President Trump will present his first Medal of Honor as commander-in-chief Monday – to a 71-year-old Vietnam vet who was injured while saving his comrades as an Army medic.
James McCloughan entered the “kill zone” during the Battle of Hui Yon Hill in 1969 to rescue his fellow soldiers and was struck by shrapnel from a rocket-propelled grenade.
In its announcement last month, the White House said McCloughan “voluntarily risked his life on nine separate occasions to rescue wounded and disoriented comrades.
He suffered wounds from shrapnel and small arms fire on three separate occasions, but refused medical evacuation to stay with his unit, and continued to brave enemy fire to rescue, treat, and defend wounded Americans.”
Now 71 and living in South Haven, Michigan, McCloughan last month said the battle was “the worst two days of my life.”
“I was tending to two guys and dragging them at the same time into a trench line,” he told The Associated Press.
The former combat medic said his bloody wound looked was so bad that a captain suggested that he leave the battlefield and seek treatment.
“He knew me enough to know that I wasn’t going,” he said.
McCloughlan stuck it out until the battle ended, coming to the aid of his men and fighting the enemy — even knocking out an enemy RPG position with a grenade at one point.
The Pentagon has credited McCloughan with saving the lives of 10 members of his company.
McCloughan was a four-sport varsity athlete at Bangor High School in Michigan before attending Olivet College, where he earned a degree in sociology and a teaching certificate in 1968.
He accepted a teaching and coaching position with South Haven public schools but was drafted three months later, according to the US Army.
After completing boot camp and advanced training, McCloughan was shipped off to Vietnam, where he was assigned to Company C, 3rd Battalion, 21st Infantry Regiment, 196th Light Infantry Brigade.
McCloughan left the Army in March 1970 and returned to school, earning a master’s degree in counseling and psychology from Western Michigan University two years later.
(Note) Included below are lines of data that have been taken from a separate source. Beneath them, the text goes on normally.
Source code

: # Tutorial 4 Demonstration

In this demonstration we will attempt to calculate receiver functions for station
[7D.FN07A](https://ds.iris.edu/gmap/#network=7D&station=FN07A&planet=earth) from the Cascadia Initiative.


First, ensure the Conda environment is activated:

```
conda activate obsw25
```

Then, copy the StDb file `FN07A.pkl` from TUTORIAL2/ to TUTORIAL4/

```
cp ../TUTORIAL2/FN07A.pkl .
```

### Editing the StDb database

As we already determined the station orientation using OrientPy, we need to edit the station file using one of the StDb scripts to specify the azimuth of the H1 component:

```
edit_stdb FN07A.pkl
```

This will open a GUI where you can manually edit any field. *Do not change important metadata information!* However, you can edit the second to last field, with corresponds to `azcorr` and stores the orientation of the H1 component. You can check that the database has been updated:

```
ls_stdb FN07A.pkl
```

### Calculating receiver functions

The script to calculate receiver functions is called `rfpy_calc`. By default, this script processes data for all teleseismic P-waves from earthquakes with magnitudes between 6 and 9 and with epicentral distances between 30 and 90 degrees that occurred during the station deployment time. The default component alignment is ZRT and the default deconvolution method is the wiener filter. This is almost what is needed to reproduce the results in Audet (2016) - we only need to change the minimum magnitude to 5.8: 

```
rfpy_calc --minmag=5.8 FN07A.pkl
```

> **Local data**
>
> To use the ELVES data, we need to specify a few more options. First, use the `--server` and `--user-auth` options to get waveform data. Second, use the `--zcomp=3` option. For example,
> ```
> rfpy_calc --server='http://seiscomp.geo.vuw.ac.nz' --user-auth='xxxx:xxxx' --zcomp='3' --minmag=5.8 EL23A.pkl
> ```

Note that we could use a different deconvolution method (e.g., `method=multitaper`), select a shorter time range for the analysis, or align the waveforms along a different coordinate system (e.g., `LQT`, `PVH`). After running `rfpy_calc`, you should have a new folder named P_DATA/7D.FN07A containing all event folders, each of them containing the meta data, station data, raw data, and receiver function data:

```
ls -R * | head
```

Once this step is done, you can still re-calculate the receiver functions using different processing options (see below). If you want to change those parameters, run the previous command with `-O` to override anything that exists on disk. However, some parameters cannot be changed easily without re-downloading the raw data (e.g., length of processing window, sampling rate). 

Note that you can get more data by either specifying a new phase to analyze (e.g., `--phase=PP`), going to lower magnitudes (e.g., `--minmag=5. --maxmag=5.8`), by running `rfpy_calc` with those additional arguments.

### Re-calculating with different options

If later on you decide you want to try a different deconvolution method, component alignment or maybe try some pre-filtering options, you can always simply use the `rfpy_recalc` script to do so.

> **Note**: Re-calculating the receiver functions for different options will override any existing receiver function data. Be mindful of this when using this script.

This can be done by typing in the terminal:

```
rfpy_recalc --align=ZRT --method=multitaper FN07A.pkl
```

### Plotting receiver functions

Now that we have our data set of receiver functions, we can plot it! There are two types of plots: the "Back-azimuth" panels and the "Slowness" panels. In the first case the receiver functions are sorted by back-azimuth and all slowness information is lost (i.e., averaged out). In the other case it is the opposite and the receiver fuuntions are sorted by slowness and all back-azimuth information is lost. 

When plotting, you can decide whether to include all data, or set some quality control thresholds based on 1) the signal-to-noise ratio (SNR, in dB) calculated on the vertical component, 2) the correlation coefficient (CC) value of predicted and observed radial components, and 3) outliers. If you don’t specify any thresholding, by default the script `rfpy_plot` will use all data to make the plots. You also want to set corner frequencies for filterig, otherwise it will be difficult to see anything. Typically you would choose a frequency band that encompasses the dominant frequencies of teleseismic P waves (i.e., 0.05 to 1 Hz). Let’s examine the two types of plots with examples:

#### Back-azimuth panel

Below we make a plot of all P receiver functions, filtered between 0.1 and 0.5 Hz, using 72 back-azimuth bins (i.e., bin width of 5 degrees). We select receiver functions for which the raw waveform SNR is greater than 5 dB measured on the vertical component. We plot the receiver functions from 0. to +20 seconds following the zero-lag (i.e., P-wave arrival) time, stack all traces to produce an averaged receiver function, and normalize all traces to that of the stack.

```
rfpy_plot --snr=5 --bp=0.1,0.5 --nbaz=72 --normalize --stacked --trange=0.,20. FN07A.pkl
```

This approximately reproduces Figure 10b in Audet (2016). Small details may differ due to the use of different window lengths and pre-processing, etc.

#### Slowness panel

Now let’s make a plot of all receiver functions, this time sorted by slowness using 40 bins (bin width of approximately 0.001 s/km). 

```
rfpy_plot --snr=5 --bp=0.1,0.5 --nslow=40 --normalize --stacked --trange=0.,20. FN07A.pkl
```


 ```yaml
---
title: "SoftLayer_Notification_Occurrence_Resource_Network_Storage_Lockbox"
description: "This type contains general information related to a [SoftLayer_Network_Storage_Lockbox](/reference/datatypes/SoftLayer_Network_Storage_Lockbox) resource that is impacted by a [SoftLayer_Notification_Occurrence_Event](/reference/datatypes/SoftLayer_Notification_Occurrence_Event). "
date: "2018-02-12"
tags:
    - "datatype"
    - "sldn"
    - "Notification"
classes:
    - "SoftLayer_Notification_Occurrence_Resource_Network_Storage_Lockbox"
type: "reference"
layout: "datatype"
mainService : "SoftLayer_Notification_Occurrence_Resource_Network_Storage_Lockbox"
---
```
He taught psychology and sociology, and coached football, baseball and wrestling at South Haven High School until his retirement in 2008.
In 2016, Defense Secretary Ash Carter recommended him for the Medal of Honor, but since the medal must be awarded within five years of the recipient’s actions, Congress needed to pass a bill waiving the time limit.
President Obama signed the measure in late 2016, but he didn’t get the opportunity to recognize McCloughan with the medal before his term ended this year.
“President Donald Trump will be putting that on me for the first time in his experience of doing such a thing,” McCloughan said. “That’s pretty special.”
The Medal of Honor is given to service members who distinguish themselves by going above and beyond the call of duty in battle.
The ceremony at the White House will begin at 3 p.m. Monday.